Adrián se movió en su asiento, con aspecto
malhumorado.
—Es la única razón que tiene sentido para mí
—dijo, entrelazando los dedos.
—¿Y las razones que no tienen sentido?
—pregunté—. ¿Tienes alguna de éstas?
—No. —Fue un «no» frío y definitivo, como el
que suele preceder a la palabra «pasar».
—Perfecto —le dije a Adrián. Al diablo con
ello, no tenía sentido apremiarle—, ¿Qué quieres de mí?
—Descubrir por qué me están siguiendo.
—¿No tienes una pista?
—Ninguna —respondió categóricamente.
—¿Ex esposa o algo así? Piensa, Walter. No
estoy tratando de ser entremetido, sólo que seguir a alguien puede
tener su origen en algo que uno puede creer trivial u
olvidado.
Fingió que pensaba en ello, y luego sacudió
la cabeza enérgicamente.
—Nada, Jack. En cuanto a mi ex esposa,
recibió una pensión para alimentos, y grande, durante tres años.
Luego volvió a casarse. No existe ninguna razón para que se
interese por mis asuntos.
Sacudí un pequeño reloj Krupa que tenía
sobre la mesa. Adrian era tan comunicativo como un inodoro, pero no
creí que actuara así por malicia. Eso era lo que me molestaba: es
de los que tienen buenas intenciones y te empujan en la
azotea.
—Básicamente, lo que me estás pidiendo es
que siga al tipo que te está siguiendo a ti, descubra quién le paga
y por qué.
—Eso parece correcto —dijo Walter vagamente.

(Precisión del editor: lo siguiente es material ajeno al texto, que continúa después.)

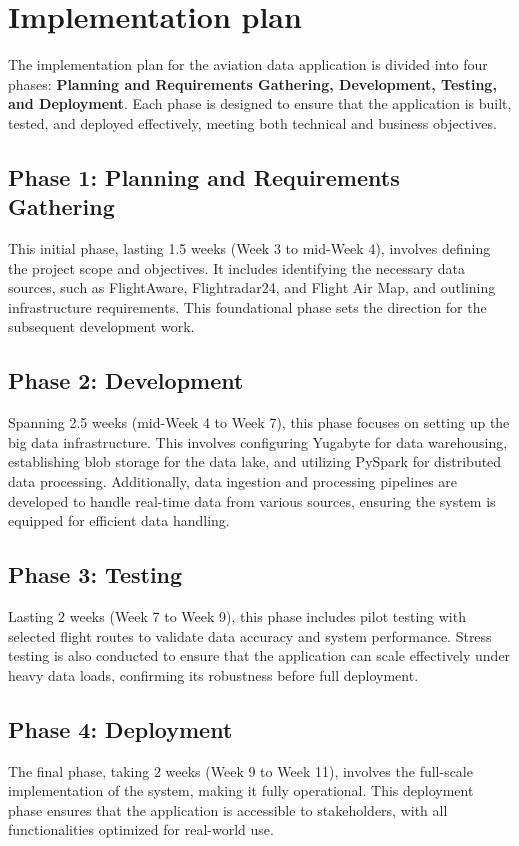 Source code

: \documentclass[12pt,a4paper]{article}
\begin{document}
\section{Implementation plan}
The implementation plan for the aviation data application is divided into four
phases: \textbf{Planning and Requirements Gathering, Development, Testing, and
Deployment}. Each phase is designed to ensure that the application is built,
tested, and deployed effectively, meeting both technical and business
objectives.

\subsection*{Phase 1: Planning and Requirements Gathering}
This initial phase, lasting 1.5 weeks (Week 3 to mid-Week 4), involves defining
the project scope and objectives. It includes identifying the necessary data
sources, such as FlightAware, Flightradar24, and Flight Air Map, and outlining
infrastructure requirements. This foundational phase sets the direction for the
subsequent development work.

\subsection*{Phase 2: Development}
Spanning 2.5 weeks (mid-Week 4 to Week 7), this phase focuses on setting up the
big data infrastructure. This involves configuring Yugabyte for data
warehousing, establishing blob storage for the data lake, and utilizing PySpark
for distributed data processing. Additionally, data ingestion and processing
pipelines are developed to handle real-time data from various sources, ensuring
the system is equipped for efficient data handling.
\subsection*{Phase 3: Testing}
Lasting 2 weeks (Week 7 to Week 9), this phase includes pilot testing with
selected flight routes to validate data accuracy and system performance. Stress
testing is also conducted to ensure that the application can scale effectively
under heavy data loads, confirming its robustness before full deployment.
\subsection*{Phase 4: Deployment}
The final phase, taking 2 weeks (Week 9 to Week 11), involves the full-scale
implementation of the system, making it fully operational. This deployment phase
ensures that the application is accessible to stakeholders, with all
functionalities optimized for real-world use.

\nocite{*}



\end{document}
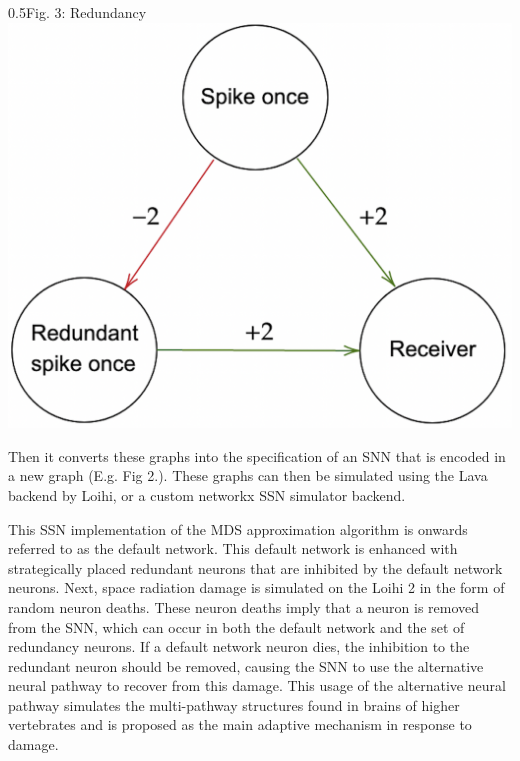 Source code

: \begin{rudifig}{0.5\hsize}{Fig. 3: Redundancy}
    \includegraphics[width=1\linewidth]{latex/Images/brain_adaptation_alternative.png}
    \label{fig:eg_brain_adaptation}
\end{rudifig}

Then it converts these graphs into the specification of an SNN that is encoded in a new graph (E.g. Fig 2.). These graphs can then be simulated using the Lava backend by Loihi, or a custom networkx SSN simulator backend.

\noindent This SSN implementation of the MDS approximation algorithm is onwards referred to as the default network. This default network is enhanced with strategically placed redundant neurons that are inhibited by the default network neurons. Next, space radiation damage is simulated on the Loihi 2 in the form of random neuron deaths. These neuron deaths imply that a neuron is removed from the SNN, which can occur in both the default network and the set of redundancy neurons. If a default network neuron dies, the inhibition to the redundant neuron should be removed, causing the SNN to use the alternative neural pathway to recover from this damage. This usage of the alternative neural pathway simulates the multi-pathway structures found in brains of higher vertebrates and is proposed as the main adaptive mechanism in response to damage.

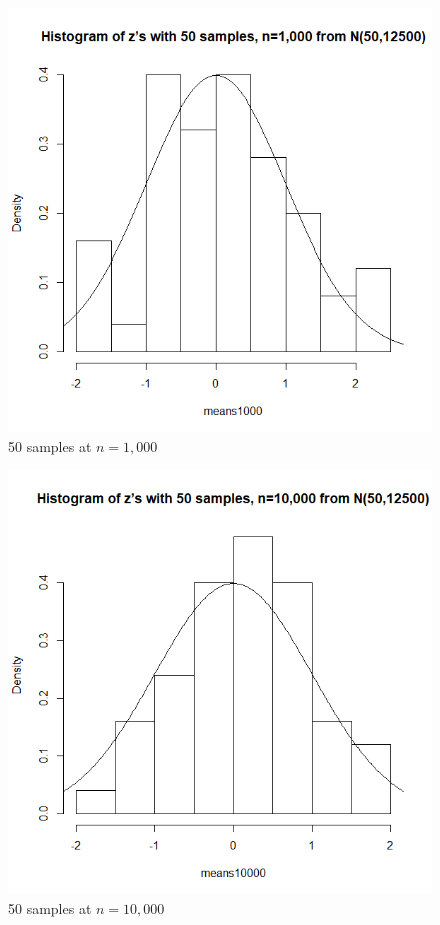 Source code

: \documentclass[12pt]{article}
\begin{document}
\begin{figure}[H]
	\centering
	\includegraphics[scale = 0.6]{img/problem6/Problem6_1.png}
	\caption{50 samples at $n = 1,000$}
\end{figure}

\begin{figure}[H]
	\centering
	\includegraphics[scale = 0.6]{img/problem6/Problem6_2.png}
	\caption{50 samples at $n=10,000$}
\end{figure}
\end{document}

Estaba pensando en otra cosa cuando lo dijo, y luego se levantó
bruscamente—. ¿Estás ocupado esta noche, Jack?
—No.
—¿Qué te parece si cenamos en Lindy? ¿A las
seis y media? Sólo quiero volver al hotel y darme una ducha. —Sus
ojos imploraban que dijera que si, y eso hice.
—A las seis y media.
Acompañé a Adrian hasta la puerta. La abrió
y de repente me cogió con fuerza del brazo.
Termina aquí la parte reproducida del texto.